Data excerpts:
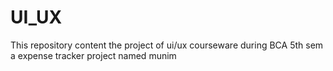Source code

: # UI_UX
This repository content the project of ui/ux courseware during BCA 5th sem
a expense tracker project named munim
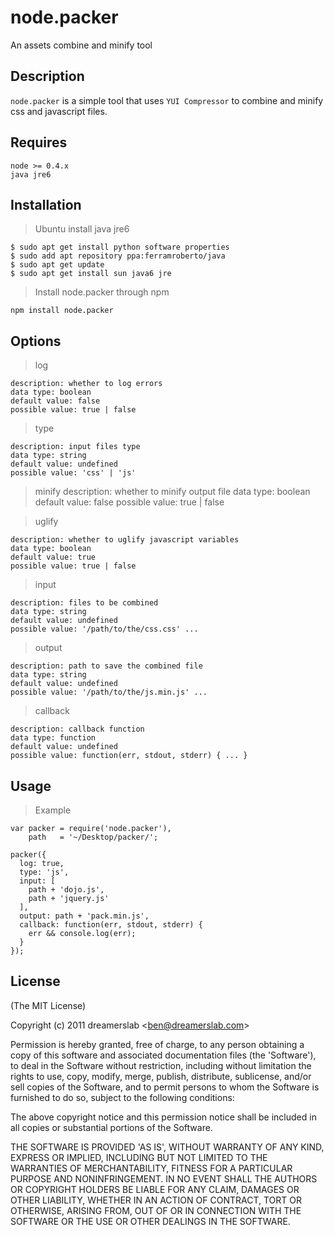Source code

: # node.packer

  An assets combine and minify tool



## Description

  `node.packer` is a simple tool that uses `YUI Compressor` to combine and minify css and javascript files.



## Requires

    node >= 0.4.x
    java jre6



## Installation

> Ubuntu install java jre6

    $ sudo apt get install python software properties
    $ sudo add apt repository ppa:ferramroberto/java
    $ sudo apt get update
    $ sudo apt get install sun java6 jre

> Install node.packer through npm

    npm install node.packer



## Options

> log

    description: whether to log errors
    data type: boolean
    default value: false
    possible value: true | false

> type

    description: input files type
    data type: string
    default value: undefined
    possible value: 'css' | 'js'

> minify
    description: whether to minify output file
    data type: boolean
    default value: false
    possible value: true | false

> uglify

    description: whether to uglify javascript variables
    data type: boolean
    default value: true
    possible value: true | false

> input

    description: files to be combined
    data type: string
    default value: undefined
    possible value: '/path/to/the/css.css' ...

> output

    description: path to save the combined file
    data type: string
    default value: undefined
    possible value: '/path/to/the/js.min.js' ...

> callback

    description: callback function
    data type: function
    default value: undefined
    possible value: function(err, stdout, stderr) { ... }

## Usage

> Example

    var packer = require('node.packer'),
        path   = '~/Desktop/packer/';

    packer({
      log: true,
      type: 'js',
      input: [
        path + 'dojo.js',
        path + 'jquery.js'
      ],
      output: path + 'pack.min.js',
      callback: function(err, stdout, stderr) {
        err && console.log(err);
      }
    });



## License

(The MIT License)

Copyright (c) 2011 dreamerslab &lt;ben@dreamerslab.com&gt;

Permission is hereby granted, free of charge, to any person obtaining
a copy of this software and associated documentation files (the
'Software'), to deal in the Software without restriction, including
without limitation the rights to use, copy, modify, merge, publish,
distribute, sublicense, and/or sell copies of the Software, and to
permit persons to whom the Software is furnished to do so, subject to
the following conditions:

The above copyright notice and this permission notice shall be
included in all copies or substantial portions of the Software.

THE SOFTWARE IS PROVIDED 'AS IS', WITHOUT WARRANTY OF ANY KIND,
EXPRESS OR IMPLIED, INCLUDING BUT NOT LIMITED TO THE WARRANTIES OF
MERCHANTABILITY, FITNESS FOR A PARTICULAR PURPOSE AND NONINFRINGEMENT.
IN NO EVENT SHALL THE AUTHORS OR COPYRIGHT HOLDERS BE LIABLE FOR ANY
CLAIM, DAMAGES OR OTHER LIABILITY, WHETHER IN AN ACTION OF CONTRACT,
TORT OR OTHERWISE, ARISING FROM, OUT OF OR IN CONNECTION WITH THE
SOFTWARE OR THE USE OR OTHER DEALINGS IN THE SOFTWARE.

## To do
All of the entries need to be copied exactly, minus any pictures.

## Solution to this exercise
Source code

: # UI_UX
This repository content the project of ui/ux courseware during BCA 5th sem
a expense tracker project named munim
Source code

: # node.packer

  An assets combine and minify tool



## Description

  `node.packer` is a simple tool that uses `YUI Compressor` to combine and minify css and javascript files.



## Requires

    node >= 0.4.x
    java jre6



## Installation

> Ubuntu install java jre6

    $ sudo apt get install python software properties
    $ sudo add apt repository ppa:ferramroberto/java
    $ sudo apt get update
    $ sudo apt get install sun java6 jre

> Install node.packer through npm

    npm install node.packer



## Options

> log

    description: whether to log errors
    data type: boolean
    default value: false
    possible value: true | false

> type

    description: input files type
    data type: string
    default value: undefined
    possible value: 'css' | 'js'

> minify
    description: whether to minify output file
    data type: boolean
    default value: false
    possible value: true | false

> uglify

    description: whether to uglify javascript variables
    data type: boolean
    default value: true
    possible value: true | false

> input

    description: files to be combined
    data type: string
    default value: undefined
    possible value: '/path/to/the/css.css' ...

> output

    description: path to save the combined file
    data type: string
    default value: undefined
    possible value: '/path/to/the/js.min.js' ...

> callback

    description: callback function
    data type: function
    default value: undefined
    possible value: function(err, stdout, stderr) { ... }

## Usage

> Example

    var packer = require('node.packer'),
        path   = '~/Desktop/packer/';

    packer({
      log: true,
      type: 'js',
      input: [
        path + 'dojo.js',
        path + 'jquery.js'
      ],
      output: path + 'pack.min.js',
      callback: function(err, stdout, stderr) {
        err && console.log(err);
      }
    });



## License

(The MIT License)

Copyright (c) 2011 dreamerslab &lt;ben@dreamerslab.com&gt;

Permission is hereby granted, free of charge, to any person obtaining
a copy of this software and associated documentation files (the
'Software'), to deal in the Software without restriction, including
without limitation the rights to use, copy, modify, merge, publish,
distribute, sublicense, and/or sell copies of the Software, and to
permit persons to whom the Software is furnished to do so, subject to
the following conditions:

The above copyright notice and this permission notice shall be
included in all copies or substantial portions of the Software.

THE SOFTWARE IS PROVIDED 'AS IS', WITHOUT WARRANTY OF ANY KIND,
EXPRESS OR IMPLIED, INCLUDING BUT NOT LIMITED TO THE WARRANTIES OF
MERCHANTABILITY, FITNESS FOR A PARTICULAR PURPOSE AND NONINFRINGEMENT.
IN NO EVENT SHALL THE AUTHORS OR COPYRIGHT HOLDERS BE LIABLE FOR ANY
CLAIM, DAMAGES OR OTHER LIABILITY, WHETHER IN AN ACTION OF CONTRACT,
TORT OR OTHERWISE, ARISING FROM, OUT OF OR IN CONNECTION WITH THE
SOFTWARE OR THE USE OR OTHER DEALINGS IN THE SOFTWARE.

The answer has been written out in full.